すぐに戻ってくるかと思ったが、ハルマレアは従業員と対面しながら両手にフォークを持って見比べている。信じられないがハルマレアは本当にユレスの言う通り念入りにフォークを選んでいるらしい。焦って適当言ったのだが、おかげで時間稼ぎが出来たようだ。何事も言ってみるものである。
「それでお客様——お客様と呼び続けるのも何かおかしいですね。今は勤務中ではありませんし。良ければお名前、教えてもらってもよろしいですか?」
ユルフのその声に視線を戻しつつ、確かに、とユレスは頷く。まだハルマレアは来ないだろう。しばらくは大丈夫だ。

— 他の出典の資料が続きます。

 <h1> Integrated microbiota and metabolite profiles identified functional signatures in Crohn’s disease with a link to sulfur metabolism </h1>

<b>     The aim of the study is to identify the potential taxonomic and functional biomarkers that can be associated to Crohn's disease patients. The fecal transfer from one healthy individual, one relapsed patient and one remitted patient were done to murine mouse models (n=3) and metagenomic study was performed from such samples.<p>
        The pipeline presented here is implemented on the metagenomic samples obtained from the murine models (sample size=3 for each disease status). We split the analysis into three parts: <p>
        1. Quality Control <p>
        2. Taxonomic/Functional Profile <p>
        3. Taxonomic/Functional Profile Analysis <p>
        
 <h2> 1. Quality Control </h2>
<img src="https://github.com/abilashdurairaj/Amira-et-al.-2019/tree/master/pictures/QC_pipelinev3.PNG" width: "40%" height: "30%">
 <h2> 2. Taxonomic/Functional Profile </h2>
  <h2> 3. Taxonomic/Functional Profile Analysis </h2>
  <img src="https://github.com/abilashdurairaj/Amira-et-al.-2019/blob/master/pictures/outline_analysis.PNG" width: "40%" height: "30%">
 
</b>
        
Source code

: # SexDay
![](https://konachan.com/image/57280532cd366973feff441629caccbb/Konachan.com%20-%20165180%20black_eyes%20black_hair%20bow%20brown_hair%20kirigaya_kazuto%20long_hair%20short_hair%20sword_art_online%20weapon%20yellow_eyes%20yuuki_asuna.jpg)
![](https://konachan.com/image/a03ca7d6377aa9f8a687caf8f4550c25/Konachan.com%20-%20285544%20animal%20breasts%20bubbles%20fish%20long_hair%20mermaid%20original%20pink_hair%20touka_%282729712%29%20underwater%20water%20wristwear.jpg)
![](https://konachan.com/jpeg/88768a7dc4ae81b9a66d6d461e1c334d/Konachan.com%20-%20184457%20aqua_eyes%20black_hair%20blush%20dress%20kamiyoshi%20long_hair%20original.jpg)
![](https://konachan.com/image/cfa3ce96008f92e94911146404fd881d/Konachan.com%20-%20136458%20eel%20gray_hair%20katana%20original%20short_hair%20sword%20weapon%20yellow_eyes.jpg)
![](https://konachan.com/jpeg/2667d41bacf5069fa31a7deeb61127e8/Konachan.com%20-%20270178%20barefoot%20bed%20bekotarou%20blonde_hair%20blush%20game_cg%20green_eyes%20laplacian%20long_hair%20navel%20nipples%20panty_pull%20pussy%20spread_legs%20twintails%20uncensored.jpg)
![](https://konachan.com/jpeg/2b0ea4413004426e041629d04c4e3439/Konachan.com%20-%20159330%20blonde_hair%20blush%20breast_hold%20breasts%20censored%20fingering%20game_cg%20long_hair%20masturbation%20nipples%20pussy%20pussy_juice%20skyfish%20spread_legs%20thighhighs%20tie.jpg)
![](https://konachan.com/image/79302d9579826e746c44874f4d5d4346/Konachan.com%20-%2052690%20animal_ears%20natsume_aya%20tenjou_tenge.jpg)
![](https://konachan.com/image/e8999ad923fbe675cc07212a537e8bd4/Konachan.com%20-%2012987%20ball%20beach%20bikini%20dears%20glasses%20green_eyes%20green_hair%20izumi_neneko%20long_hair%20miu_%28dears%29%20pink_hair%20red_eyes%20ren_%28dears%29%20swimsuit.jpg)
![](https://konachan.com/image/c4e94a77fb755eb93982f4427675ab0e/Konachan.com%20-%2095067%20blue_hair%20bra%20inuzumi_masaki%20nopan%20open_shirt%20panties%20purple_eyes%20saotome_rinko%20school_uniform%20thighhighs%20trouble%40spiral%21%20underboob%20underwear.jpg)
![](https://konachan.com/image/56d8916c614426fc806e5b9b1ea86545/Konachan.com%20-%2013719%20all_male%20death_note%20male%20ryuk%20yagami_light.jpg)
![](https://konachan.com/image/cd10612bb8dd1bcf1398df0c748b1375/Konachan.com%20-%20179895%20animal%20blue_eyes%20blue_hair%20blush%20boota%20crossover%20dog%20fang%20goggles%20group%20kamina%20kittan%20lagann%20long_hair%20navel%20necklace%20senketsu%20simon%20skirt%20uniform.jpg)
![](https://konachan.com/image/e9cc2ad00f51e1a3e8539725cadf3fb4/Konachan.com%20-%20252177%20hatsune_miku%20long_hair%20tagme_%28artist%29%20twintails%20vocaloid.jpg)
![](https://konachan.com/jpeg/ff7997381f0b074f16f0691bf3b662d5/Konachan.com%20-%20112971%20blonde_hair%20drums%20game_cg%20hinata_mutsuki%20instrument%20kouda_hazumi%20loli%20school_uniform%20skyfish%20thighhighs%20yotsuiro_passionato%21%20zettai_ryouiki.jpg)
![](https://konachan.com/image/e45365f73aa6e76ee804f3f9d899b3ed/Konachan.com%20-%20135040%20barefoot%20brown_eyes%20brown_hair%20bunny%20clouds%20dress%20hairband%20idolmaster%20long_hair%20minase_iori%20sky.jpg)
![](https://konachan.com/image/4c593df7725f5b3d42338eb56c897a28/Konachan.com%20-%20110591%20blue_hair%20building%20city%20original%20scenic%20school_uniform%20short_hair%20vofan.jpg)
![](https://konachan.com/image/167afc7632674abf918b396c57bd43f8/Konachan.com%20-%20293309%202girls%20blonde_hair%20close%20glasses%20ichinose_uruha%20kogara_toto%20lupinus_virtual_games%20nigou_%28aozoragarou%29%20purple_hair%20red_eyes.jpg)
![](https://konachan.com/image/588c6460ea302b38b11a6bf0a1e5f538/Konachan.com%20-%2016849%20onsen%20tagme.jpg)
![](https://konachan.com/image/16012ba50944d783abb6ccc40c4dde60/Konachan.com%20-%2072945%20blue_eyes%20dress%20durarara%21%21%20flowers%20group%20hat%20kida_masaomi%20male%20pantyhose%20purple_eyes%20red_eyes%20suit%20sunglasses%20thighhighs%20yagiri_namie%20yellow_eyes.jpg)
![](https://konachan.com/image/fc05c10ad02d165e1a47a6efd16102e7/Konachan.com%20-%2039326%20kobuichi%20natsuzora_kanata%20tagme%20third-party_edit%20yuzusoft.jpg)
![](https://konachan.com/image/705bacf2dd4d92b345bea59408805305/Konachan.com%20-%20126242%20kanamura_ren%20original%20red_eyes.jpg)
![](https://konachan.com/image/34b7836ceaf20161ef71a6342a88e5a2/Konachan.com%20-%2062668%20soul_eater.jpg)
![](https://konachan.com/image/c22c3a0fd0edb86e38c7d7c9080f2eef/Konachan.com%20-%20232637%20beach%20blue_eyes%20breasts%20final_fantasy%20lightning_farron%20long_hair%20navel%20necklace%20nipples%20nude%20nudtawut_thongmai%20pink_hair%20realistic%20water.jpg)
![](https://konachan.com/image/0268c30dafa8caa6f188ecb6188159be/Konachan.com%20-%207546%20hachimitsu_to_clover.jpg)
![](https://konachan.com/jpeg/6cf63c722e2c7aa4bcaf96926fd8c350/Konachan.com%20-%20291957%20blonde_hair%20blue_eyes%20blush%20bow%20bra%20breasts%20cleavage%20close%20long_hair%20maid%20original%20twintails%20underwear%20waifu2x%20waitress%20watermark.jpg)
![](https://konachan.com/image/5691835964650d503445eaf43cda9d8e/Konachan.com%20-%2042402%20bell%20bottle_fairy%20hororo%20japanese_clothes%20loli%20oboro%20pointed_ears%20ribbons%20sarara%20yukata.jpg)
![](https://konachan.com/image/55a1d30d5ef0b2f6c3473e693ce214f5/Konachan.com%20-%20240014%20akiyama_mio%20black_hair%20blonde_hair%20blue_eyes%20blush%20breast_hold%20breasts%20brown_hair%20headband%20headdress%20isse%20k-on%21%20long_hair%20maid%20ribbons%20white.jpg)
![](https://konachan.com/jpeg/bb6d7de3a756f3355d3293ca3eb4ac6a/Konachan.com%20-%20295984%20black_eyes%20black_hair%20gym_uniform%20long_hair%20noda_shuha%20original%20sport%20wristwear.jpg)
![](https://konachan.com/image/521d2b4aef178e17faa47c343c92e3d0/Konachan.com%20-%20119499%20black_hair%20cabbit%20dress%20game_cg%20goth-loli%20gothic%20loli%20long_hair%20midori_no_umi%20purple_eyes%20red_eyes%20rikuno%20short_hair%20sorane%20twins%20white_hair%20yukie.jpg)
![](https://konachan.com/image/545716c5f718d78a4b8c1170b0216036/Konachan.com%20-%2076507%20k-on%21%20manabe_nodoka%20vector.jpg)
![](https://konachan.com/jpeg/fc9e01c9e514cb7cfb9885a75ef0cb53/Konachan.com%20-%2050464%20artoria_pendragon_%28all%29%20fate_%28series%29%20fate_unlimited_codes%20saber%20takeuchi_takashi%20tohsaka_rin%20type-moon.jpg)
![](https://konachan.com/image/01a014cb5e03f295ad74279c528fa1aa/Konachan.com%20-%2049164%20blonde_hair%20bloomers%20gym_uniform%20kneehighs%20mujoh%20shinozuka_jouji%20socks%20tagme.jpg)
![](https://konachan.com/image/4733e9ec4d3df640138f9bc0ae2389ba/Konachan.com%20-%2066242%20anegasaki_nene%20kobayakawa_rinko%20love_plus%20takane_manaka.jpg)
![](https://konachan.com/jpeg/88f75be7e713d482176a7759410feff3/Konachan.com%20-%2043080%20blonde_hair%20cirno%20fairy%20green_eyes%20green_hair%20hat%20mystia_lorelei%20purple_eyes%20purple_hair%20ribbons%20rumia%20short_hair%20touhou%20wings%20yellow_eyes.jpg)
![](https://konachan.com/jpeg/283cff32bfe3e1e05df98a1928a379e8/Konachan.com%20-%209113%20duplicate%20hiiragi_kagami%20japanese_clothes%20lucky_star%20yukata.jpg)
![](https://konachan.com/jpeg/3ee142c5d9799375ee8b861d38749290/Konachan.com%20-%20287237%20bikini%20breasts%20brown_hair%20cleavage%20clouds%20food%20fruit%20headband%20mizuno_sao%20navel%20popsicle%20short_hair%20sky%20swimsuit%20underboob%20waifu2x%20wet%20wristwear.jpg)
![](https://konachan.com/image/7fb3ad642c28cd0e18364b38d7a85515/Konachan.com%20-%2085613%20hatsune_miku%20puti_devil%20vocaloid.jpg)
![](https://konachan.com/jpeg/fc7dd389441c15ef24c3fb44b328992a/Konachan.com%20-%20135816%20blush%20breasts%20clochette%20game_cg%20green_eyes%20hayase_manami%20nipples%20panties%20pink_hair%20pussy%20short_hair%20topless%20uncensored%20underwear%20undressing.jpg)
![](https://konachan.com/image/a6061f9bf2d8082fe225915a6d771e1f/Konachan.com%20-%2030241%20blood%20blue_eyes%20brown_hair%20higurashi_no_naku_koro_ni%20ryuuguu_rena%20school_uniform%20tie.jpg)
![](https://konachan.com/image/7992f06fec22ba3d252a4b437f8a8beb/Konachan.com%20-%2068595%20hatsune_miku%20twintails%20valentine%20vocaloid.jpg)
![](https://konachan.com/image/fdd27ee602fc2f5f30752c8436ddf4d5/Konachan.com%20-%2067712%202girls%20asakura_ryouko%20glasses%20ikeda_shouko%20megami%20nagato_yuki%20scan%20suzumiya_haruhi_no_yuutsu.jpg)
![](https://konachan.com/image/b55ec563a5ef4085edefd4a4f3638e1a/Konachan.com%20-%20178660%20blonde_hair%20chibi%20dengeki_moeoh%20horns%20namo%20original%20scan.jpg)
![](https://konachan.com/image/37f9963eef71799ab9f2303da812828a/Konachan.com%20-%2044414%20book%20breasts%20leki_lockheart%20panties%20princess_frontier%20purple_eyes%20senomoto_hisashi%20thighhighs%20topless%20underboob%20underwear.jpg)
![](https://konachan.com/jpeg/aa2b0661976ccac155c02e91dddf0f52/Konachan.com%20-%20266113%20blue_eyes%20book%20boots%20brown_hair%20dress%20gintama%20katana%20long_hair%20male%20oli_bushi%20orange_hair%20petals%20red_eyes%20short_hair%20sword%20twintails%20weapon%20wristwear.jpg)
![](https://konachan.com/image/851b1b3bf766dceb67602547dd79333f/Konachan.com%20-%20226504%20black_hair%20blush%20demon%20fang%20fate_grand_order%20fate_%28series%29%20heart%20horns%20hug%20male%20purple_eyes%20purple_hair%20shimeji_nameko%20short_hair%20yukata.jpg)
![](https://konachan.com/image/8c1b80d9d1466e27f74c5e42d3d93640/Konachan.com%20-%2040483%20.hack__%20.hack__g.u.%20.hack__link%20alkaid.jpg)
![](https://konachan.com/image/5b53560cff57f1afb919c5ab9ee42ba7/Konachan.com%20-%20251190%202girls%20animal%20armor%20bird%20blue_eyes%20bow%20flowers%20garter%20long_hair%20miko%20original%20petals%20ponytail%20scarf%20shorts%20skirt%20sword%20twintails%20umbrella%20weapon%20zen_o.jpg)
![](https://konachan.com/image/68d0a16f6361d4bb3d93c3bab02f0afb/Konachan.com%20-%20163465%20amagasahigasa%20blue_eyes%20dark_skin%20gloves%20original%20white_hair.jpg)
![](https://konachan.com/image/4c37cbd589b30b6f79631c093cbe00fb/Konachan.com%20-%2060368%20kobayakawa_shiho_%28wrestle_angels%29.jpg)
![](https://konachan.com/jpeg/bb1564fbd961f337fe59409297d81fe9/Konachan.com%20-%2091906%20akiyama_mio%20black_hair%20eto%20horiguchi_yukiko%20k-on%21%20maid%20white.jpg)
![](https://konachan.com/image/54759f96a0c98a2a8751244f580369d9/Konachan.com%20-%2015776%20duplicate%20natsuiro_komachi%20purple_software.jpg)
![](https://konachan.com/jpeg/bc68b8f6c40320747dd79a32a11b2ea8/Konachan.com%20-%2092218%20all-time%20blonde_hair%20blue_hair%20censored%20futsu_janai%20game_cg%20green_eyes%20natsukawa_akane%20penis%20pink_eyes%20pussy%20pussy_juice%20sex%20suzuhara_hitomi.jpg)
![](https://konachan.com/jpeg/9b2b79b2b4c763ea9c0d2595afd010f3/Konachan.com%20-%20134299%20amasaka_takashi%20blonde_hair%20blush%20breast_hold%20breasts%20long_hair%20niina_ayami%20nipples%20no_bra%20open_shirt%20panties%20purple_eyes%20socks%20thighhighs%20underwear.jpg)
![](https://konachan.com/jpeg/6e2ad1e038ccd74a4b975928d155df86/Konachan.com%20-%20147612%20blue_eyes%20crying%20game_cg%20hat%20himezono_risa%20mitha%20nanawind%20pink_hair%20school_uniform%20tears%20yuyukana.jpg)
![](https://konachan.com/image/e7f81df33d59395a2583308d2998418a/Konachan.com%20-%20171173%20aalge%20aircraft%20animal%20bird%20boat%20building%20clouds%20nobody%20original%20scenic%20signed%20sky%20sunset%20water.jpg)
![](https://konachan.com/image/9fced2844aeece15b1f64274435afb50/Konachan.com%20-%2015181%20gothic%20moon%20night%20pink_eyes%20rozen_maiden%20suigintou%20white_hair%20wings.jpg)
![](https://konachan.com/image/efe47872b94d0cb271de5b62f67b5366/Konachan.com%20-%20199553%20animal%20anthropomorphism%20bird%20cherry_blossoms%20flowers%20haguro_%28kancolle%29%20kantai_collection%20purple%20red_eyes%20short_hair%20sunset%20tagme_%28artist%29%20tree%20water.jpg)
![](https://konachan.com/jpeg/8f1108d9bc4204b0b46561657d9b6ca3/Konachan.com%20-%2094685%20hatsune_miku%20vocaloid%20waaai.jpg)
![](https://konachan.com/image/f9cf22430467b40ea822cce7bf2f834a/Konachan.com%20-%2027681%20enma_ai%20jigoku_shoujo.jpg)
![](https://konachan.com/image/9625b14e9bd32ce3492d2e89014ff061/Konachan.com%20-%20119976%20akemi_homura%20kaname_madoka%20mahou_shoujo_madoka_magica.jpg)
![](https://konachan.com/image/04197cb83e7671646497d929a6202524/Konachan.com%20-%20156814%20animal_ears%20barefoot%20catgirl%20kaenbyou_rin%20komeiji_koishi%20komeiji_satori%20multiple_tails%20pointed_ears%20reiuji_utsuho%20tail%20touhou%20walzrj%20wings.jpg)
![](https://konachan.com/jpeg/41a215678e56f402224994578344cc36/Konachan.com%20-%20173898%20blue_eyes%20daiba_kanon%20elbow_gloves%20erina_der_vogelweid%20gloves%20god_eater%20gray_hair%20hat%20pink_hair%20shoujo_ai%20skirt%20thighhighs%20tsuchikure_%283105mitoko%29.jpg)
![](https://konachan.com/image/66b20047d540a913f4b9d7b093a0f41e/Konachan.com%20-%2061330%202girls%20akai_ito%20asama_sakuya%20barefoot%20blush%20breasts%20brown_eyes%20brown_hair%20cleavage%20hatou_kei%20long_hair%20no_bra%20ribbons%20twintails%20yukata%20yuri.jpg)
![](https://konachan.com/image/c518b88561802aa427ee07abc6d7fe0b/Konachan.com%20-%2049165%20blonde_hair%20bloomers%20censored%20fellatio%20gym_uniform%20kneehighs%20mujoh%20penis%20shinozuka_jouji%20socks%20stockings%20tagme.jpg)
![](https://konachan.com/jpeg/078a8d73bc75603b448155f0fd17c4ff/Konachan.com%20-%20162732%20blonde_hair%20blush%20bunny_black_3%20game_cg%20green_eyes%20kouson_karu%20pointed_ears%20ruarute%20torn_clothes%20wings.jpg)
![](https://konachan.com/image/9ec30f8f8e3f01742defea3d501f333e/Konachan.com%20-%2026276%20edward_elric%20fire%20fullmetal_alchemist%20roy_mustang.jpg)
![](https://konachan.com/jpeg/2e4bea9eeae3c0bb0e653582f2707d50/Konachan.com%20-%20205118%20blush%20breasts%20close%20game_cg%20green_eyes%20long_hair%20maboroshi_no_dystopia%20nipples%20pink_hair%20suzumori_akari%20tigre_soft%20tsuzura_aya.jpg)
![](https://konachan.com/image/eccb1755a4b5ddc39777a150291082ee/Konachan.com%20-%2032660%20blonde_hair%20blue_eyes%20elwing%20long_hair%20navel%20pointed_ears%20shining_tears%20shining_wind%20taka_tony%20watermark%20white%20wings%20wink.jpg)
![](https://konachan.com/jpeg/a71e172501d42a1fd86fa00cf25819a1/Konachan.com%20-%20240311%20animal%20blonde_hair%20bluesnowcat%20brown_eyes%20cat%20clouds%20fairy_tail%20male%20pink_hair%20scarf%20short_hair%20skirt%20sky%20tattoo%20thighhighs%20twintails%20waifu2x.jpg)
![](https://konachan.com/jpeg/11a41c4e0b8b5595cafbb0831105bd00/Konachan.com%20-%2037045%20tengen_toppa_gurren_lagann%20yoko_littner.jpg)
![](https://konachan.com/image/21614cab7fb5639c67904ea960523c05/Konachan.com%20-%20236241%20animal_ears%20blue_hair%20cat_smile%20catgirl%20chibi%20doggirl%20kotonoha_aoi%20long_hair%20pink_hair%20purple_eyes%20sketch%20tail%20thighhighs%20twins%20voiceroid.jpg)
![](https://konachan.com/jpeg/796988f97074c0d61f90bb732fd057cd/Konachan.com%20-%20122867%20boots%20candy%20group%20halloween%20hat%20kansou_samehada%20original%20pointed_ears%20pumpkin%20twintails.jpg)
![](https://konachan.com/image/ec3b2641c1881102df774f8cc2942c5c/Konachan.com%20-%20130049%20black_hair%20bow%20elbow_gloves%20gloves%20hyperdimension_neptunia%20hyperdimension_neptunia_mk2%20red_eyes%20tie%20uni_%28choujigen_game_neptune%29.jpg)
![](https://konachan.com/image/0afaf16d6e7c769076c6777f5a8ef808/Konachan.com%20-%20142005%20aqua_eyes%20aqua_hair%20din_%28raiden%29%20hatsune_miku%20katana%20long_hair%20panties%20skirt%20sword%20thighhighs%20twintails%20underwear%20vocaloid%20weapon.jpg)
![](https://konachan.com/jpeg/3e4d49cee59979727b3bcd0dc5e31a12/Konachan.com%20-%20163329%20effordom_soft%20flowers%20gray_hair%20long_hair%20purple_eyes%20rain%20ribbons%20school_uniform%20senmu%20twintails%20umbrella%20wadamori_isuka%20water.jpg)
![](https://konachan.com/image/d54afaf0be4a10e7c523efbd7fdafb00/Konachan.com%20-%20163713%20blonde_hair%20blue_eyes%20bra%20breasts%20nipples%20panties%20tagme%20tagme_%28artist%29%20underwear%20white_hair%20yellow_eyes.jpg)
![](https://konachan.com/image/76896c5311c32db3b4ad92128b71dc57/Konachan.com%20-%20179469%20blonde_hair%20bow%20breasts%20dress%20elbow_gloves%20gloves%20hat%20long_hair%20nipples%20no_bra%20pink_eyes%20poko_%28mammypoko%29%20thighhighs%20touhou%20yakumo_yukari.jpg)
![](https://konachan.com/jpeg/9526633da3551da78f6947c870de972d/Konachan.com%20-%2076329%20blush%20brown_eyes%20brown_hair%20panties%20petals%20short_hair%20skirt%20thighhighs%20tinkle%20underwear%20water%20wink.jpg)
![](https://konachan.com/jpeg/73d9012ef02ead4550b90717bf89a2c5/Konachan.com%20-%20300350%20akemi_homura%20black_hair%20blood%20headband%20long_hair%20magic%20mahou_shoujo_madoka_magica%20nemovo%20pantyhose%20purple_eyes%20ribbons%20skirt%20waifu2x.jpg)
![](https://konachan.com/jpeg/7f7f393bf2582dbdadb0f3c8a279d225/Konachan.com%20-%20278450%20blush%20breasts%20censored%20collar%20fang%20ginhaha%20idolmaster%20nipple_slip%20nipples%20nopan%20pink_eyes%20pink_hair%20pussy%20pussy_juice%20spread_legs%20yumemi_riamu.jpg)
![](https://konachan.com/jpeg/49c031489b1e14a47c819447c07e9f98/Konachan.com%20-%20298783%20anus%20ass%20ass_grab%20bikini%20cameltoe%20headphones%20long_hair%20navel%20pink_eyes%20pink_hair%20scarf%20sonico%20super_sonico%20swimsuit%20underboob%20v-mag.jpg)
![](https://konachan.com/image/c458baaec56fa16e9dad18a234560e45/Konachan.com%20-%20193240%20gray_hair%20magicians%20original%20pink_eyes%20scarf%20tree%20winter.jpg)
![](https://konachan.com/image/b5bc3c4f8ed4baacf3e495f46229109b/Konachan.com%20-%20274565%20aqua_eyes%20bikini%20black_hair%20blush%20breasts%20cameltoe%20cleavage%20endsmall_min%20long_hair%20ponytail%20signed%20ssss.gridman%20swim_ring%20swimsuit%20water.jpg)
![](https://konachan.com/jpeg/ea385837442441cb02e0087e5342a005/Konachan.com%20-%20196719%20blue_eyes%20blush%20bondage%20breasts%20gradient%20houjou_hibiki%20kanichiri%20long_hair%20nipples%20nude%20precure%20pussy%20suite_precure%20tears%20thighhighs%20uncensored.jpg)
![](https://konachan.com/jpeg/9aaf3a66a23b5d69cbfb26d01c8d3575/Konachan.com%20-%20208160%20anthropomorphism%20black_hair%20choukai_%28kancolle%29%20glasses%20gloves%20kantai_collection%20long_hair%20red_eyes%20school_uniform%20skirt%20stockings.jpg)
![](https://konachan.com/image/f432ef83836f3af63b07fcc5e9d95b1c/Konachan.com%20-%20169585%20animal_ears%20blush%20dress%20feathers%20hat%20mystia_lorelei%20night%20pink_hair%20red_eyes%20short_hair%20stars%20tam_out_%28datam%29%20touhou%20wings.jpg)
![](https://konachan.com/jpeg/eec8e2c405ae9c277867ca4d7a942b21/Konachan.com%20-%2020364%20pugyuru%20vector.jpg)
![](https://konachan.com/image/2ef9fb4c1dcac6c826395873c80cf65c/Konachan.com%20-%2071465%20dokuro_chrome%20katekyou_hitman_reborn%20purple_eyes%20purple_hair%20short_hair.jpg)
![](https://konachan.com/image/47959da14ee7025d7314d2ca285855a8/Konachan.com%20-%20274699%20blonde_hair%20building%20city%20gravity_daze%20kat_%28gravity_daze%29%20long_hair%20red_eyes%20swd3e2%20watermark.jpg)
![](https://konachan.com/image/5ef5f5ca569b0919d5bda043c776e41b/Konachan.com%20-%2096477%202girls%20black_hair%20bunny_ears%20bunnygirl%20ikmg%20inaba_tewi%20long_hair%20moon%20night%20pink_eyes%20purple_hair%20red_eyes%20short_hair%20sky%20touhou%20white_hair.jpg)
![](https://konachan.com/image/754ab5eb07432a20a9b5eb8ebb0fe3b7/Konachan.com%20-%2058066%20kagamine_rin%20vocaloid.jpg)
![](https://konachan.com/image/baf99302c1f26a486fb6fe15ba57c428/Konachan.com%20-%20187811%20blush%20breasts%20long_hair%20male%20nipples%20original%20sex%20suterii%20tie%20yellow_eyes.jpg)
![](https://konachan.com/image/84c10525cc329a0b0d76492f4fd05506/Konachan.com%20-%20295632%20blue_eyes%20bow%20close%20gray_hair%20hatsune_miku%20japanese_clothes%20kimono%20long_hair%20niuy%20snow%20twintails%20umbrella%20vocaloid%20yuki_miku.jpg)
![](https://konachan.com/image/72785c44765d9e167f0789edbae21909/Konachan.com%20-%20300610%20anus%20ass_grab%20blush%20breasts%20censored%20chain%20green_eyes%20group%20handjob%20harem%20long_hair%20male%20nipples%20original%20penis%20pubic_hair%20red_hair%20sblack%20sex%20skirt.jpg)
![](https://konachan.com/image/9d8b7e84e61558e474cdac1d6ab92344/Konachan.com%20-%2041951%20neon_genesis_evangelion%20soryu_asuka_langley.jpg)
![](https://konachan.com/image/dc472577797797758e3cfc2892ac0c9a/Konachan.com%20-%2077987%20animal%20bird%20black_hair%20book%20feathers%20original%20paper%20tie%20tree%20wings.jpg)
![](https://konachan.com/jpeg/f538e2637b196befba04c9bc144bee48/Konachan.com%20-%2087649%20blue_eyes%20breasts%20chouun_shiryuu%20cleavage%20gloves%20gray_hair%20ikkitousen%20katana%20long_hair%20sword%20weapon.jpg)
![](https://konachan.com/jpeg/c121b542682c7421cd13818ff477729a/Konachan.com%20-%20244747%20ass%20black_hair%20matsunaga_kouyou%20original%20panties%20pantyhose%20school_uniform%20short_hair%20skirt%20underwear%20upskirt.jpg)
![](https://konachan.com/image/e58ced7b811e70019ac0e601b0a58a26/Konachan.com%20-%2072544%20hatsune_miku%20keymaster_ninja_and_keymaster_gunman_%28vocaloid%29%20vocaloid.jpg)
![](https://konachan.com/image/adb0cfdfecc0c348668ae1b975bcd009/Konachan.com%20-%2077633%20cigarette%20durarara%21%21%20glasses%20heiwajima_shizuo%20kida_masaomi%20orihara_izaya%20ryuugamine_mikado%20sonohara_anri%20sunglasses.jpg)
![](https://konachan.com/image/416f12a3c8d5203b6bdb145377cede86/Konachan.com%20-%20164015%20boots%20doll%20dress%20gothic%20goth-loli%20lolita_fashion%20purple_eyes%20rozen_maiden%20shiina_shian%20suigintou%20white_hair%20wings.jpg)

「私はユレス・バレハラード。好きなように呼んでいい」
「わうはユルフです! こちらのリフルちゃんもわうもお好きなように! それで呼び名はうーんと、そうですねぇ・・・・・・失礼ですがご年齢は?」
「十九だね」
「そうですか! ではユレスさんで! わうは十六ですっ。ちなみにリフルちゃんは十四ですよ♡」
「ではわうは、ユレスちゃんと呼びます。ちゃんの方が言いやすいですからなー」
「ちゃ、ちゃん・・・・・・」
「んー、年上の方だと分かったのにそれでもちゃん付けを特攻するその精神・・・・・・さすがリフルちゃんです! 可愛い可愛い!! 耳たぶぷにぷに~♡」
「わうわうわうわうわうわうわうわう」
見た目通り年下だった二人はまた戯れ合い始める。というか姉は妹に構いすぎでは?
少し待ってみても、リフルは特に何も言わない。どうやらちゃん付けは免れないようだ。
「(〝くん〟ならともかく〝ちゃん〟か・・・・・・まぁ、いいか。好きなように呼ぶといい、と言ったのは私だしな)」
「それでユレスちゃん。本日買ってくださった武器防具はいかがでしょうか? 不備などありましたら遠慮なく言ってください」
「・・・・・・うん、大丈夫だよ」
やはり何か恥ずかしいな、とユレスは数刻前の自分を殴りたくなったのであった。
「ふぅ・・・・・・で、君達、」
「なんだユレス。こやつらは知り合いか?」
「————」
ゆっくりと、顔を声がした方に向けていく。
そこには、ユルフとリフルとテーブルを挟んで対面するように——両手に持ったフォーク同士をぶつけてキンキン、と金属音を鳴らすハルマレアがいつの間にかいたのだ。
「い、いつからいたんだい?」
「今だが」
「(話に夢中で気付かなかった!)」
最悪の状況だ。
もはやこれまでか、とユレスは頭を下げてうなだれる。
脳裏には、想像のラゥルの隣に想像のハルマレアが現れ、二人同時に自分を蔑んでいる・・・・・・。
「お連れ様ですね。わうはユルフです。こちらの激可愛い子はわうの妹のリフルちゃんですっ」
「そうか・・・・・・ん?」
自己紹介するユルフからリフルに視線を移したハルマレアは、眉をひそめつつ、
「・・・・・・リフル、だったな。なれ、あてと初対面よな?」
「? はい。わうは今初めて、ここであなたと会いましたけど」
「そうよな。うむ、いやすまぬな。なぜかなれから懐かしさを感じてしまってな。忘れてくれ・・・・・・あてはハルマレアだ」
——それは、急激な変化だった。
「「————」」
「(なん、だ・・・・・・?)」」
笑顔を絶やさなかったユルフの顔が、信じられないような物でも見た様に無表情で固まり、
「? どうしたのだ?」
「ハルマレア・・・・・・なるほどですなー」
基本無表情なリフルは、ハルマレアの体——小さな両手を見て鷹揚に頷きつつ、獰猛に、口の端を歪め始めたのだ。
明らかに空気が変わり始める中。
ポツリと、その声がユレスの耳朶を打った——。